● Task directions
Filter by the string "trait": return the lines of the material that contain it.

--------------------

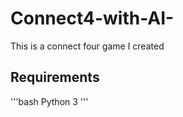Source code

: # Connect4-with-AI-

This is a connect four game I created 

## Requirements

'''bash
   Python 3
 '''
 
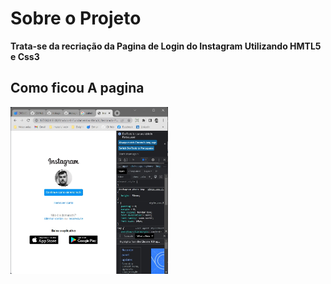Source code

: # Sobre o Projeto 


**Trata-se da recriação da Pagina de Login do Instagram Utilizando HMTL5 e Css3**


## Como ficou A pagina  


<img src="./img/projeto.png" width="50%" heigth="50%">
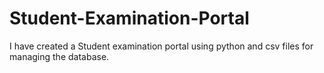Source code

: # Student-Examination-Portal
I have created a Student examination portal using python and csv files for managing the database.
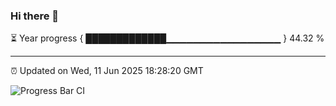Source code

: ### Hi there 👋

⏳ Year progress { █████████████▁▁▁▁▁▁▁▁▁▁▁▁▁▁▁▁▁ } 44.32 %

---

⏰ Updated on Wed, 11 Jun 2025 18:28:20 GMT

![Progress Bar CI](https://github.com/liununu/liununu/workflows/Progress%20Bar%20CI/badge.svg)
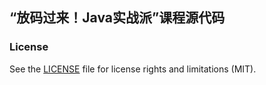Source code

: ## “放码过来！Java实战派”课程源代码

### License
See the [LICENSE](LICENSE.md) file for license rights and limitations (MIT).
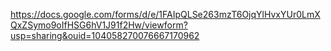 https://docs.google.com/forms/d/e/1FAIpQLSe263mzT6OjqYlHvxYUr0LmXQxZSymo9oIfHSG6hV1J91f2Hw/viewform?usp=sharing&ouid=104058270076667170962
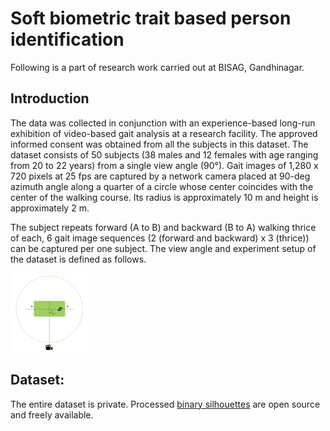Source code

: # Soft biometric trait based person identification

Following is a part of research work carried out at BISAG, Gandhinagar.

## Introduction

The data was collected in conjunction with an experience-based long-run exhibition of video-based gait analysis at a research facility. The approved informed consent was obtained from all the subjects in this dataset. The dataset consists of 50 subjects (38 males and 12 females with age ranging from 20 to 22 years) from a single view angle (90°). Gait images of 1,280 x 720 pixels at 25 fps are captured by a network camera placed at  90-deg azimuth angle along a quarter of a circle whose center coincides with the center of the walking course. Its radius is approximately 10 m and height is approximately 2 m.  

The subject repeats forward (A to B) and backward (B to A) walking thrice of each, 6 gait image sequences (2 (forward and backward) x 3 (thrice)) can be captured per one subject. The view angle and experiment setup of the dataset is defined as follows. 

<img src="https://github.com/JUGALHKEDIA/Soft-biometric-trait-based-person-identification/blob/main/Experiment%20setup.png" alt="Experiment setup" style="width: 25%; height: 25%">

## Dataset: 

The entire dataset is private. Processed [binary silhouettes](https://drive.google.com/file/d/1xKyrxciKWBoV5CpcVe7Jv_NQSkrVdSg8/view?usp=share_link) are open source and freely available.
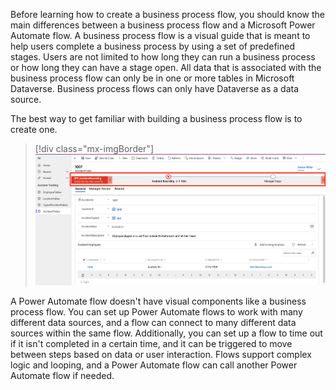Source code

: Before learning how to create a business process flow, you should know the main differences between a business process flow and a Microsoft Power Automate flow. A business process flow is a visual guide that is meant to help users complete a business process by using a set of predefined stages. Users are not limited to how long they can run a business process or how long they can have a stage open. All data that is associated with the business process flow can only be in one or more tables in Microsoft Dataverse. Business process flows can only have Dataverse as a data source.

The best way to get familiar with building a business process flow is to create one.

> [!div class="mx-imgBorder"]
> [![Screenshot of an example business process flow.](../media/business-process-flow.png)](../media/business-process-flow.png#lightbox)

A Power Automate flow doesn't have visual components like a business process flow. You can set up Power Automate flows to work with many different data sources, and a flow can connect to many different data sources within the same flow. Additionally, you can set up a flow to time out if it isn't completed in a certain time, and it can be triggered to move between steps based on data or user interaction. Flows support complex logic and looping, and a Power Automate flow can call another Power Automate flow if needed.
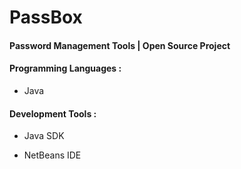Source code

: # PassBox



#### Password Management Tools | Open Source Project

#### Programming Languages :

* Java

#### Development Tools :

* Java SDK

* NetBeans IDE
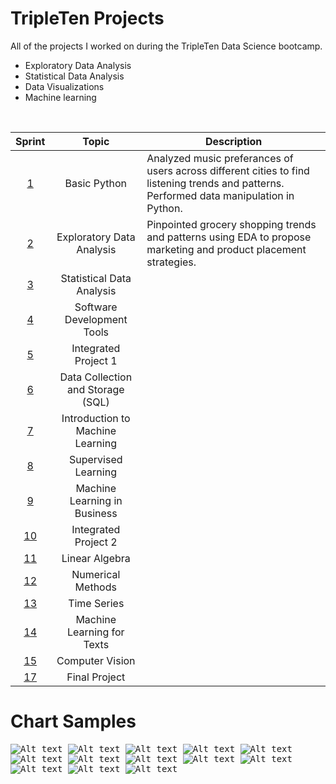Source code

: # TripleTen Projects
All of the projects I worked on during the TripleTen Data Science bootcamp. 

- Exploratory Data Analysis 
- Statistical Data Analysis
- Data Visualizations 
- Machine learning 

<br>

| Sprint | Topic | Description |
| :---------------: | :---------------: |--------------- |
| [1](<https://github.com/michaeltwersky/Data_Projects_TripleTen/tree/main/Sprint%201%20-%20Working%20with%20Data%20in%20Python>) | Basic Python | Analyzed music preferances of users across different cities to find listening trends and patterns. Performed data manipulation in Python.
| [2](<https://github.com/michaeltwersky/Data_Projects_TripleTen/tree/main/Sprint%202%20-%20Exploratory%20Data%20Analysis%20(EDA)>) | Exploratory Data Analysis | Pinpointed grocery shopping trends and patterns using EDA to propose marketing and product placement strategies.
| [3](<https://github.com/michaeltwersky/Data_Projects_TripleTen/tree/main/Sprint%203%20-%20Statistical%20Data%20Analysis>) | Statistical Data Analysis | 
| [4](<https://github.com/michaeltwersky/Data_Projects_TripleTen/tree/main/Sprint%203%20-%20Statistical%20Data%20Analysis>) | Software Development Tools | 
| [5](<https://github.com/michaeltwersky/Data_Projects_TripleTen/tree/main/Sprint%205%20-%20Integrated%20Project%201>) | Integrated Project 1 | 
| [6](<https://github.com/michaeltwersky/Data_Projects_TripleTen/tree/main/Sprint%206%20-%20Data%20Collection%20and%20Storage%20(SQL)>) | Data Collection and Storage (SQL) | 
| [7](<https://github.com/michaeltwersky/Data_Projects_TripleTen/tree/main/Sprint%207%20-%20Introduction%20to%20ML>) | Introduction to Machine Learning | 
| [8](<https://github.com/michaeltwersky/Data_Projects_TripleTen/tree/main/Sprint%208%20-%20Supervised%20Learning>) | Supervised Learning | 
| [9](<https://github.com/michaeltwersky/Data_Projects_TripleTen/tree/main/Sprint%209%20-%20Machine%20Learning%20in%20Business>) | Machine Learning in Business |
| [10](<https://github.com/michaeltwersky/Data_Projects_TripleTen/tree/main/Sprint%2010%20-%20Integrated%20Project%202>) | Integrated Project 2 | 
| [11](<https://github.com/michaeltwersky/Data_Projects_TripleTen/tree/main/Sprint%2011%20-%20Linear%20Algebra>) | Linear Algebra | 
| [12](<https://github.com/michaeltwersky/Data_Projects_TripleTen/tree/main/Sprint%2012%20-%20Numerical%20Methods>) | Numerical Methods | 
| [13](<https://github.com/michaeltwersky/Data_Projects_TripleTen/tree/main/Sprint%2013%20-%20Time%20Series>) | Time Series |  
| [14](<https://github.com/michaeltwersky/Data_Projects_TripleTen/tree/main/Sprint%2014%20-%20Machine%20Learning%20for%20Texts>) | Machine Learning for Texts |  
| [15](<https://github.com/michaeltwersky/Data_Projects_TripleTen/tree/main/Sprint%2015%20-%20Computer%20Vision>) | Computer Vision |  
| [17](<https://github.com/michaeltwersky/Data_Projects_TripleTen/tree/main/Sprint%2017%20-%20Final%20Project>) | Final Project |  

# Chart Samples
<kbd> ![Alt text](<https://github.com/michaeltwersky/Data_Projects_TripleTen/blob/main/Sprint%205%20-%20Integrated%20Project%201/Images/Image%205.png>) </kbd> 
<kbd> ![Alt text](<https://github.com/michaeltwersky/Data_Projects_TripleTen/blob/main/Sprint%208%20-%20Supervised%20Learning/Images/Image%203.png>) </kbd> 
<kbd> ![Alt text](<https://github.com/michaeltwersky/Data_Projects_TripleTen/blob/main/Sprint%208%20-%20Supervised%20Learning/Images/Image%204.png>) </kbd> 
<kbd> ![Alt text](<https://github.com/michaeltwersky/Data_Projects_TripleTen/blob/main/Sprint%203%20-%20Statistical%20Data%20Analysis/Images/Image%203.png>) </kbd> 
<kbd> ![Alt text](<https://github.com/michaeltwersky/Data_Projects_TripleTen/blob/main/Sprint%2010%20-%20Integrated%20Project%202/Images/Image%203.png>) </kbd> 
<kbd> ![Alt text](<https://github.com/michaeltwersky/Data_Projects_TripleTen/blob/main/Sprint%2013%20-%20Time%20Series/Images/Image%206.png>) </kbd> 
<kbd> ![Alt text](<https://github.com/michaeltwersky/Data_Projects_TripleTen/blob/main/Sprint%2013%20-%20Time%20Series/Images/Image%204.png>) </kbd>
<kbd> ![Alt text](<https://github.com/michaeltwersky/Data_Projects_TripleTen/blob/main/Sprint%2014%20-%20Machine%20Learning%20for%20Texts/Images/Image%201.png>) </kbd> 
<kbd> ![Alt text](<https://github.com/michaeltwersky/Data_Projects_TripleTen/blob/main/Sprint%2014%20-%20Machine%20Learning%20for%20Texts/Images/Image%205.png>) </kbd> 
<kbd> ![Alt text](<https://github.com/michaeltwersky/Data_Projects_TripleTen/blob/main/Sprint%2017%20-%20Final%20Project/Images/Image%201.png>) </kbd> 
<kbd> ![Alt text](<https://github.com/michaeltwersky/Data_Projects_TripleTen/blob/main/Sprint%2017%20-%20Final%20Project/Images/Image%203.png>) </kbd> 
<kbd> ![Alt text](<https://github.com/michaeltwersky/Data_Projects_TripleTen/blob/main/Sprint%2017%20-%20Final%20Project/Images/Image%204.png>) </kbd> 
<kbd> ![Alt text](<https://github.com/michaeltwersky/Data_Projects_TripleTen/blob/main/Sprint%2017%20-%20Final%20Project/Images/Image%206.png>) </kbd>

--------------------

● Solution to this exercise
: # Soft biometric trait based person identification
<img src="https://github.com/JUGALHKEDIA/Soft-biometric-trait-based-person-identification/blob/main/Experiment%20setup.png" alt="Experiment setup" style="width: 25%; height: 25%">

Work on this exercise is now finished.